> _DATA RECORDS_:
****************
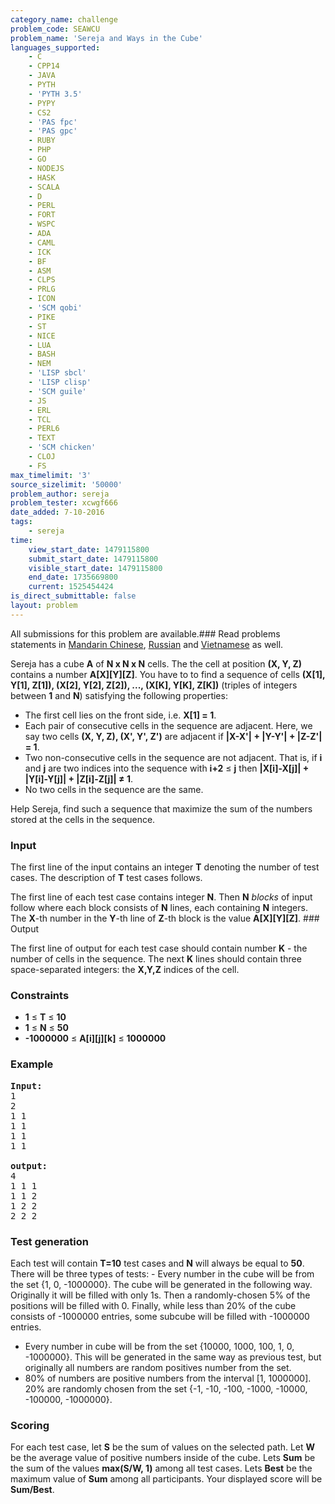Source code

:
 ```yaml
---
category_name: challenge
problem_code: SEAWCU
problem_name: 'Sereja and Ways in the Cube'
languages_supported:
    - C
    - CPP14
    - JAVA
    - PYTH
    - 'PYTH 3.5'
    - PYPY
    - CS2
    - 'PAS fpc'
    - 'PAS gpc'
    - RUBY
    - PHP
    - GO
    - NODEJS
    - HASK
    - SCALA
    - D
    - PERL
    - FORT
    - WSPC
    - ADA
    - CAML
    - ICK
    - BF
    - ASM
    - CLPS
    - PRLG
    - ICON
    - 'SCM qobi'
    - PIKE
    - ST
    - NICE
    - LUA
    - BASH
    - NEM
    - 'LISP sbcl'
    - 'LISP clisp'
    - 'SCM guile'
    - JS
    - ERL
    - TCL
    - PERL6
    - TEXT
    - 'SCM chicken'
    - CLOJ
    - FS
max_timelimit: '3'
source_sizelimit: '50000'
problem_author: sereja
problem_tester: xcwgf666
date_added: 7-10-2016
tags:
    - sereja
time:
    view_start_date: 1479115800
    submit_start_date: 1479115800
    visible_start_date: 1479115800
    end_date: 1735669800
    current: 1525454424
is_direct_submittable: false
layout: problem
---
```

All submissions for this problem are available.###  Read problems statements in [Mandarin Chinese](http://www.codechef.com/download/translated/NOV16/mandarin/SEAWCU.pdf), [Russian](http://www.codechef.com/download/translated/NOV16/russian/SEAWCU.pdf) and [Vietnamese](http://www.codechef.com/download/translated/NOV16/vietnamese/SEAWCU.pdf) as well.

Sereja has a cube **A** of **N x N x N** cells. The the cell at position **(X, Y, Z)** contains a number **A\[X\]\[Y\]\[Z\]**. You have to to find a sequence of cells **(X\[1\], Y\[1\], Z\[1\]), (X\[2\], Y\[2\], Z\[2\]), ..., (X\[K\], Y\[K\], Z\[K\])** (triples of integers between **1** and **N**) satisfying the following properties:

- The first cell lies on the front side, i.e. **X\[1\] = 1**.
- Each pair of consecutive cells in the sequence are adjacent. Here, we say two cells **(X, Y, Z), (X', Y', Z')** are adjacent if **|X-X'| + |Y-Y'| + |Z-Z'| = 1**.
- Two non-consecutive cells in the sequence are not adjacent. That is, if **i** and **j** are two indices into the sequence with **i+2** ≤ **j** then **|X\[i\]-X\[j\]| + |Y\[i\]-Y\[j\]| + |Z\[i\]-Z\[j\]| ≠ 1**.
- No two cells in the sequence are the same.

Help Sereja, find such a sequence that maximize the sum of the numbers stored at the cells in the sequence.

### Input

The first line of the input contains an integer **T** denoting the number of test cases. The description of **T** test cases follows.

The first line of each test case contains integer **N**. Then **N** *blocks* of input follow where each block consists of **N** lines, each containing **N** integers. The **X**-th number in the **Y**-th line of **Z**-th block is the value **A\[X\]\[Y\]\[Z\]**. ### Output

The first line of output for each test case should contain number **K** - the number of cells in the sequence. The next **K** lines should contain three space-separated integers: the **X,Y,Z** indices of the cell.

### Constraints

- **1** ≤ **T** ≤ **10**
- **1** ≤ **N** ≤ **50**
- **-1000000** ≤ **A\[i\]\[j\]\[k\]** ≤ **1000000**

### Example

<pre><b>Input:</b>
1
2
1 1
1 1
1 1
1 1

<b>output:</b>
4
1 1 1
1 1 2
1 2 2
2 2 2
</pre>
### Test generation

Each test will contain **T=10** test cases and **N** will always be equal to **50**. There will be  three types of tests: - Every number in the cube will be from the set {1, 0, -1000000}. The cube will be generated in the following way. Originally it will be filled with only 1s. Then a randomly-chosen 5% of the positions will be filled with 0. Finally, while less than 20% of the cube consists of -1000000 entries, some subcube will be filled with -1000000 entries.
- Every number in cube will be from the set {10000, 1000, 100, 1, 0, -1000000}. This will be generated in the same way as previous test, but originally all numbers are random positives number from the set.
- 80% of numbers are positive numbers from the interval \[1, 1000000\]. 20% are randomly chosen from the set {-1, -10, -100, -1000, -10000, -100000, -1000000}.

### Scoring

For each test case, let **S** be the sum of values on the selected path. Let **W** be the average value of positive numbers inside of the cube. Lets **Sum** be the sum of the values **max(S/W, 1)** among all test cases. Lets **Best** be the maximum value of **Sum** among all participants. Your displayed score will be **Sum/Best**.
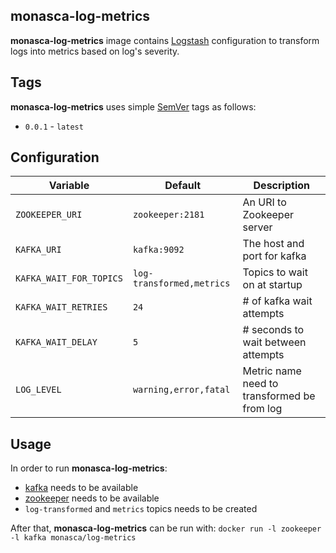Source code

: monasca-log-metrics
-------------------

**monasca-log-metrics** image contains [Logstash][1] configuration
to transform logs into metrics based on log's severity.

Tags
----

**monasca-log-metrics** uses simple [SemVer][2] tags as follows:

* `0.0.1` - `latest`

Configuration
-------------

| Variable                  |   Default        | Description                        |
|---------------------------|------------------|------------------------------------|
| `ZOOKEEPER_URI`           | `zookeeper:2181` | An URI to Zookeeper server         |
| `KAFKA_URI`               | `kafka:9092`     | The host and port for kafka        |
| `KAFKA_WAIT_FOR_TOPICS`   | `log-transformed,metrics` | Topics to wait on at startup |
| `KAFKA_WAIT_RETRIES`      | `24`             | # of kafka wait attempts           |
| `KAFKA_WAIT_DELAY`        | `5`              | # seconds to wait between attempts |
| `LOG_LEVEL`               | `warning,error,fatal` | Metric name need to transformed be from log  |

Usage
-----

In order to run **monasca-log-metrics**:

* [kafka][3] needs to be available
* [zookeeper][4] needs to be available
* `log-transformed` and `metrics` topics needs to be created

After that, **monasca-log-metrics** can be run with:
```docker run -l zookeeper -l kafka monasca/log-metrics```

[1]: https://hub.docker.com/_/logstash/
[2]: http://semver.org/
[3]: https://github.com/monasca/monasca-docker/kafka
[4]: https://hub.docker.com/_/zookeeper
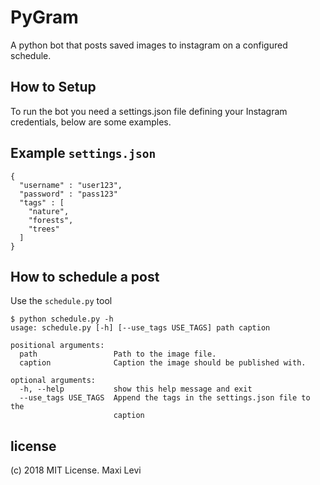 # PyGram
A python bot that posts saved images to instagram on a configured schedule.

## How to Setup
To run the bot you need a settings.json file defining your Instagram credentials, below are some examples.


## Example `settings.json`
```
{
  "username" : "user123",
  "password" : "pass123"
  "tags" : [
    "nature",
    "forests",
    "trees"
  ]
}
```
## How to schedule a post
Use the `schedule.py` tool
```
$ python schedule.py -h
usage: schedule.py [-h] [--use_tags USE_TAGS] path caption

positional arguments:
  path                 Path to the image file.
  caption              Caption the image should be published with.

optional arguments:
  -h, --help           show this help message and exit
  --use_tags USE_TAGS  Append the tags in the settings.json file to the
                       caption
```
## license
(c) 2018 MIT License. Maxi Levi
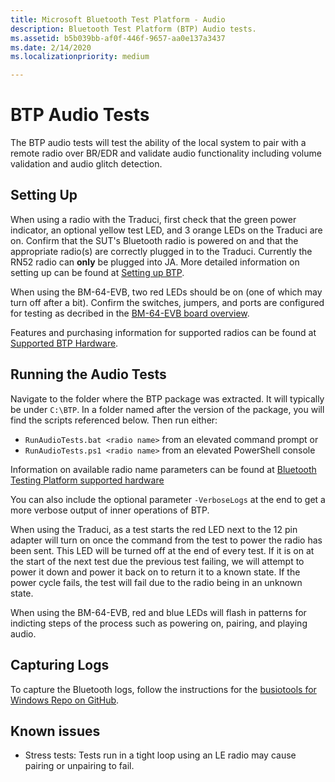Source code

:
 ```yaml
---
title: Microsoft Bluetooth Test Platform - Audio
description: Bluetooth Test Platform (BTP) Audio tests.
ms.assetid: b5b039bb-af0f-446f-9657-aa0e137a3437
ms.date: 2/14/2020
ms.localizationpriority: medium

---
```


# BTP Audio Tests

The BTP audio tests will test the ability of the local system to pair with a remote radio over BR/EDR and validate audio functionality including volume validation and audio glitch detection.

## Setting Up

When using a radio with the Traduci, first check that the green power indicator, an optional yellow test LED, and 3 orange LEDs on the Traduci are on. Confirm that the SUT's Bluetooth radio is powered on and that the appropriate radio(s) are correctly plugged in to the Traduci. Currently the RN52 radio can **only** be plugged into JA. More detailed information on setting up can be found at [Setting up BTP](testing-BTP-setup.md).

When using the BM-64-EVB, two red LEDs should be on (one of which may turn off after a bit). Confirm the switches, jumpers, and ports are configured for testing as decribed in the [BM-64-EVB board overview](testing-BTP-hw-bm64.md#getting-started). 

Features and purchasing information for supported radios can be found at [Supported BTP Hardware](testing-BTP-hw.md).

## Running the Audio Tests

Navigate to the folder where the BTP package was extracted. It will typically be under `C:\BTP`. In a folder named after the version of the package, you will find the scripts referenced below. Then run either:

- `RunAudioTests.bat <radio name>` from an elevated command prompt or
- `RunAudioTests.ps1 <radio name>` from an elevated PowerShell console

Information on available radio name parameters can be found at [Bluetooth Testing Platform supported hardware](testing-BTP-hw.md#supported-radios)

You can also include the optional parameter `-VerboseLogs` at the end to get a more verbose output of inner operations of BTP.

When using the Traduci, as a test starts the red LED next to the 12 pin adapter will turn on once the command from the test to power the radio has been sent. This LED will be turned off at the end of every test. If it is on at the start of the next test due the previous test failing, we will attempt to power it down and power it back on to return it to a known state. If the power cycle fails, the test will fail due to the radio being in an unknown state.

When using the BM-64-EVB, red and blue LEDs will flash in patterns for indicting steps of the process such as powering on, pairing, and playing audio.

## Capturing Logs

To capture the Bluetooth logs, follow the instructions for the [busiotools for Windows Repo on GitHub](https://github.com/microsoft/busiotools/blob/master/bluetooth/tracing/readme.md).

## Known issues

- Stress tests: Tests run in a tight loop using an LE radio may cause pairing or unpairing to fail.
****************
Keeping both end lines, retype exactly the lines from the first line of the material through the line that contains "All submissions for", but not the pictures.

> _SOLUTION TO THIS EXERCISE_:
Source code

:
 ```yaml
---
category_name: challenge
problem_code: SEAWCU
problem_name: 'Sereja and Ways in the Cube'
languages_supported:
    - C
    - CPP14
    - JAVA
    - PYTH
    - 'PYTH 3.5'
    - PYPY
    - CS2
    - 'PAS fpc'
    - 'PAS gpc'
    - RUBY
    - PHP
    - GO
    - NODEJS
    - HASK
    - SCALA
    - D
    - PERL
    - FORT
    - WSPC
    - ADA
    - CAML
    - ICK
    - BF
    - ASM
    - CLPS
    - PRLG
    - ICON
    - 'SCM qobi'
    - PIKE
    - ST
    - NICE
    - LUA
    - BASH
    - NEM
    - 'LISP sbcl'
    - 'LISP clisp'
    - 'SCM guile'
    - JS
    - ERL
    - TCL
    - PERL6
    - TEXT
    - 'SCM chicken'
    - CLOJ
    - FS
max_timelimit: '3'
source_sizelimit: '50000'
problem_author: sereja
problem_tester: xcwgf666
date_added: 7-10-2016
tags:
    - sereja
time:
    view_start_date: 1479115800
    submit_start_date: 1479115800
    visible_start_date: 1479115800
    end_date: 1735669800
    current: 1525454424
is_direct_submittable: false
layout: problem
---
```

All submissions for this problem are available.###  Read problems statements in [Mandarin Chinese](http://www.codechef.com/download/translated/NOV16/mandarin/SEAWCU.pdf), [Russian](http://www.codechef.com/download/translated/NOV16/russian/SEAWCU.pdf) and [Vietnamese](http://www.codechef.com/download/translated/NOV16/vietnamese/SEAWCU.pdf) as well.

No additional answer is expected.